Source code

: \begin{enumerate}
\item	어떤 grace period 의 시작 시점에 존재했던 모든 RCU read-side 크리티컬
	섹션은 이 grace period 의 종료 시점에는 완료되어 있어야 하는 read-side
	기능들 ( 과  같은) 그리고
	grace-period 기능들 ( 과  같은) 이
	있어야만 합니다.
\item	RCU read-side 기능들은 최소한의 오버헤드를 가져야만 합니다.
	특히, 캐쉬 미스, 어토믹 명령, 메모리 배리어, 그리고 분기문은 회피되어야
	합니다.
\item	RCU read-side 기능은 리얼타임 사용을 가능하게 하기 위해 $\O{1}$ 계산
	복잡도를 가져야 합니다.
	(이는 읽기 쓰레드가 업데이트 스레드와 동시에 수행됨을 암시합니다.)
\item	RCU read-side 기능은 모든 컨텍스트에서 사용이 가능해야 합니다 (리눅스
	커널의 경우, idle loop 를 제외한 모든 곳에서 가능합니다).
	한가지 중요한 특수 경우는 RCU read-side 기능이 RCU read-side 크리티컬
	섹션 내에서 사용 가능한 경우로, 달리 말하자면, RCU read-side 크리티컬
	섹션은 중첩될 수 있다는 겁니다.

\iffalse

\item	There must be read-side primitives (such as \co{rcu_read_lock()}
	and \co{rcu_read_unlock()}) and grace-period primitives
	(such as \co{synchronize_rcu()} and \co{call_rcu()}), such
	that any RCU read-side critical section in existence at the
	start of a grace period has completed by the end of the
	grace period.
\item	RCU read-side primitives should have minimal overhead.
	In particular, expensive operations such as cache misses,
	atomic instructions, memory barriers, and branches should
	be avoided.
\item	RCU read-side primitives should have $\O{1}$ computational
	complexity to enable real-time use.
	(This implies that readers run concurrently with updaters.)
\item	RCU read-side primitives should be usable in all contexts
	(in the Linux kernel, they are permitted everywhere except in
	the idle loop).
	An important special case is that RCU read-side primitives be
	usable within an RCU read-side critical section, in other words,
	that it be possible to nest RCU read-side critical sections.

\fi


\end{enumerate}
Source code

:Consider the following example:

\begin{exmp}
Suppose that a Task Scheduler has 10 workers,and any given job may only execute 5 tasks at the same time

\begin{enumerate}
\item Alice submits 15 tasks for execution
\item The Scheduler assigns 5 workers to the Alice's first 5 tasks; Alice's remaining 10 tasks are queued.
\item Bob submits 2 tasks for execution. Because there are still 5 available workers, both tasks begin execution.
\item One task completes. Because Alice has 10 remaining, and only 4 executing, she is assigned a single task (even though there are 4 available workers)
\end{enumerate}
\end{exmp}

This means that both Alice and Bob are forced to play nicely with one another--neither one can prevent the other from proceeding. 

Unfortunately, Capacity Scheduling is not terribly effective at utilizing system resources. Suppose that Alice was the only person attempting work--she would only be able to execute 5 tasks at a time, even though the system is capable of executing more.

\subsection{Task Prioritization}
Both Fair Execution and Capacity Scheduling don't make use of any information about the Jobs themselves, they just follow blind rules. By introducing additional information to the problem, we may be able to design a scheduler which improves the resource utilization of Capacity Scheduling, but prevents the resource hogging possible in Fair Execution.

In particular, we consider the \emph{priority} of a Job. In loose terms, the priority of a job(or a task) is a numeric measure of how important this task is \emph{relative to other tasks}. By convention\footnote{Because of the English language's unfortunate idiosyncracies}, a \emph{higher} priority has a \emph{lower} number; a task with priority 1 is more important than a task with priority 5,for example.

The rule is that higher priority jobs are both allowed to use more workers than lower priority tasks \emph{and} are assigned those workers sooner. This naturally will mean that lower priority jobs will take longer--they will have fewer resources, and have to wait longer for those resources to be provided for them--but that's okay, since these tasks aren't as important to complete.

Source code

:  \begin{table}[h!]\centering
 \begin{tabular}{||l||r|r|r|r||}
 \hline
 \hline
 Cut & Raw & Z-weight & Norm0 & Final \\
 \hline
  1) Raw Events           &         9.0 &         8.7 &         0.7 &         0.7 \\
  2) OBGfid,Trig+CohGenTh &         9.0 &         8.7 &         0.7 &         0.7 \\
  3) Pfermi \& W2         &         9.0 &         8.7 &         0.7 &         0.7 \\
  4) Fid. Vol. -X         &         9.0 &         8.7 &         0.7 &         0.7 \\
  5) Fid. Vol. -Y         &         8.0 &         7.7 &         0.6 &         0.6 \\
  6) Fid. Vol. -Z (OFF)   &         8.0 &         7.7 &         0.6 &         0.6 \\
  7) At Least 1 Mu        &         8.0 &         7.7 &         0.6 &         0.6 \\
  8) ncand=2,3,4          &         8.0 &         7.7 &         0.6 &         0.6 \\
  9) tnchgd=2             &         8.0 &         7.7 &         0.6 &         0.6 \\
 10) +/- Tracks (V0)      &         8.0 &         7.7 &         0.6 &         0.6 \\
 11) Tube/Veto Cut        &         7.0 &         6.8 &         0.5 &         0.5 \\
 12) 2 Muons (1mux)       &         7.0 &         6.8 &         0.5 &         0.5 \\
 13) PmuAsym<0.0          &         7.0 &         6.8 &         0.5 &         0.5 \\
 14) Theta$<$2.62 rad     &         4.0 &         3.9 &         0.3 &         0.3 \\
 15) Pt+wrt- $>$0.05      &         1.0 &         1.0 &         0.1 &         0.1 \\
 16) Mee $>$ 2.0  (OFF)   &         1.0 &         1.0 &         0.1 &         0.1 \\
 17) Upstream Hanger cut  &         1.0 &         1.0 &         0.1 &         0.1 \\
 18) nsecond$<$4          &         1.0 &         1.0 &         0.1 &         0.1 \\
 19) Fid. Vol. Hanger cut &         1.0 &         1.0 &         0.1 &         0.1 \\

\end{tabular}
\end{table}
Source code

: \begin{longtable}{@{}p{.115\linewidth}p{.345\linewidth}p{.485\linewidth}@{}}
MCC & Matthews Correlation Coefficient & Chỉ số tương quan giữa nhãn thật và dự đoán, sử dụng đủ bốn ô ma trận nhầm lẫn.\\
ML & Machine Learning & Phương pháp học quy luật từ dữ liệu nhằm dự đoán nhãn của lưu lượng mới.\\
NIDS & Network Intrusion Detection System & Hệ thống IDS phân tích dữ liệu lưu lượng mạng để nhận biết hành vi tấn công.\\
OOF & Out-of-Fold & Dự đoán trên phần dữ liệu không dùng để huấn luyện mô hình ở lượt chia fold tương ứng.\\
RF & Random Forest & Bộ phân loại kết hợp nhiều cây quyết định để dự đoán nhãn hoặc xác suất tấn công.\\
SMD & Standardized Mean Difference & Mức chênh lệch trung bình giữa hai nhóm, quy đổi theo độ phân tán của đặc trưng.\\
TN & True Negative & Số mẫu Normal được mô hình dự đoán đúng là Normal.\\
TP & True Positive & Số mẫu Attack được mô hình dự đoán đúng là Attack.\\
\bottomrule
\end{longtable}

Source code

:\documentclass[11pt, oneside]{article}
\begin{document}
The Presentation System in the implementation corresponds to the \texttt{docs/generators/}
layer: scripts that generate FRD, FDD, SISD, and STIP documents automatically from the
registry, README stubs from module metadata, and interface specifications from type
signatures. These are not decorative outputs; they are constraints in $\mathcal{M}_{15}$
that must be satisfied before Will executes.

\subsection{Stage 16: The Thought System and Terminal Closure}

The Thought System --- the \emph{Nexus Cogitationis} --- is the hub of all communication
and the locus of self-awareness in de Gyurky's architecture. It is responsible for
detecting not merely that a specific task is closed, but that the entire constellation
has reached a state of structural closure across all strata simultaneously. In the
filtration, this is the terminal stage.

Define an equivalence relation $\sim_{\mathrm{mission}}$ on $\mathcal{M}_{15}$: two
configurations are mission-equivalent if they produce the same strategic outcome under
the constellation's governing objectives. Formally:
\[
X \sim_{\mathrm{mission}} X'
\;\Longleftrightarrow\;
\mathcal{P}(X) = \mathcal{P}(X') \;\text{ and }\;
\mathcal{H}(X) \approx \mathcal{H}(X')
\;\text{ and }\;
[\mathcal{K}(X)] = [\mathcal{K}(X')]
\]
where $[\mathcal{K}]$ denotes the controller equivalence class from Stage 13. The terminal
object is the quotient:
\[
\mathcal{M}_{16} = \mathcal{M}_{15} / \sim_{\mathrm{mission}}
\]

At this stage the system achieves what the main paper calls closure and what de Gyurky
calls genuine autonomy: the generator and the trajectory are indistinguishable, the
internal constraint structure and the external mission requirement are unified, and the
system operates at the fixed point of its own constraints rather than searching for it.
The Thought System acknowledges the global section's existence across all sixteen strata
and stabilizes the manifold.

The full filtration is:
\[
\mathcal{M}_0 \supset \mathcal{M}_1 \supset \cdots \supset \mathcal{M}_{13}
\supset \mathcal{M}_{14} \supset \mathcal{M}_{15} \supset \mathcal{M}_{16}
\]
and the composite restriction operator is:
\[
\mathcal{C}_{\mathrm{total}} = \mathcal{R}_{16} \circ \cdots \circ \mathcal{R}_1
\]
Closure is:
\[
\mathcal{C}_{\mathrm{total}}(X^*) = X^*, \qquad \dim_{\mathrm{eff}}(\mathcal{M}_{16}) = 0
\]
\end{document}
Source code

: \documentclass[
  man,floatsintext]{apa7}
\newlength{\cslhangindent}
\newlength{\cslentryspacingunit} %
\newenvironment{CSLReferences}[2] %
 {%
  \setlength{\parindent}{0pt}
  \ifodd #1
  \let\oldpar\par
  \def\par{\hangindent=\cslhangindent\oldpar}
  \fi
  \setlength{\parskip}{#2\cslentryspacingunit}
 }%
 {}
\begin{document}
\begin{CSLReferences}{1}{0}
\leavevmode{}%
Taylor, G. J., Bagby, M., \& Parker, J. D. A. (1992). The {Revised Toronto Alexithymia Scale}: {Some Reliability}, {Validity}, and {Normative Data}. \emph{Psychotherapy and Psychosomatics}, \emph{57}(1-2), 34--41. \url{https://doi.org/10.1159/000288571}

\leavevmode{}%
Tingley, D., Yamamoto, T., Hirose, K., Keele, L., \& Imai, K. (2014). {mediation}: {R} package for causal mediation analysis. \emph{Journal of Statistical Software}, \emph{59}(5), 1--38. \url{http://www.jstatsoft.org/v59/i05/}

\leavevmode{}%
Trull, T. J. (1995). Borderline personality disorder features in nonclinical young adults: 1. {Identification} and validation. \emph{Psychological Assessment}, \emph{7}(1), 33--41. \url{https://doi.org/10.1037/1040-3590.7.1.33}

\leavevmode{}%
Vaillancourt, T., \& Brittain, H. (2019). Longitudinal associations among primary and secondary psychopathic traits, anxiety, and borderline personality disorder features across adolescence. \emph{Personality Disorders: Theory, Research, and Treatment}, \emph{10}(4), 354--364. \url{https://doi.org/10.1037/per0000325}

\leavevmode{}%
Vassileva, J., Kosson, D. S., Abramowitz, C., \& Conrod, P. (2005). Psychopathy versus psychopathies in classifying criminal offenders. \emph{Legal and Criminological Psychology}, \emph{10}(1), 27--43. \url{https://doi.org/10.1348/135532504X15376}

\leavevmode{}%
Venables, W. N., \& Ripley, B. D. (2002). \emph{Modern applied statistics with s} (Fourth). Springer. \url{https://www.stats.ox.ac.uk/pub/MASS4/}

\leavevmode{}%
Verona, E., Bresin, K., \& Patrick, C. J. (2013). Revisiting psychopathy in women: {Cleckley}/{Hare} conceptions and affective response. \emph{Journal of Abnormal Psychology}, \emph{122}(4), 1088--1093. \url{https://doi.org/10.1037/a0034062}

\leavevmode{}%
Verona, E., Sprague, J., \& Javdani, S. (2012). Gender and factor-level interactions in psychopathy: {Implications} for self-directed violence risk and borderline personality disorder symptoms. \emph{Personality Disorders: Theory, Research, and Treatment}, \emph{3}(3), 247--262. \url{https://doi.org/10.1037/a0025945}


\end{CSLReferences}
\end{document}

==*==

• [REQUIREMENT]: Determine how many lines in the records include the string "tương". Only that number should be given.

• [EXERCISE RESULT]: 2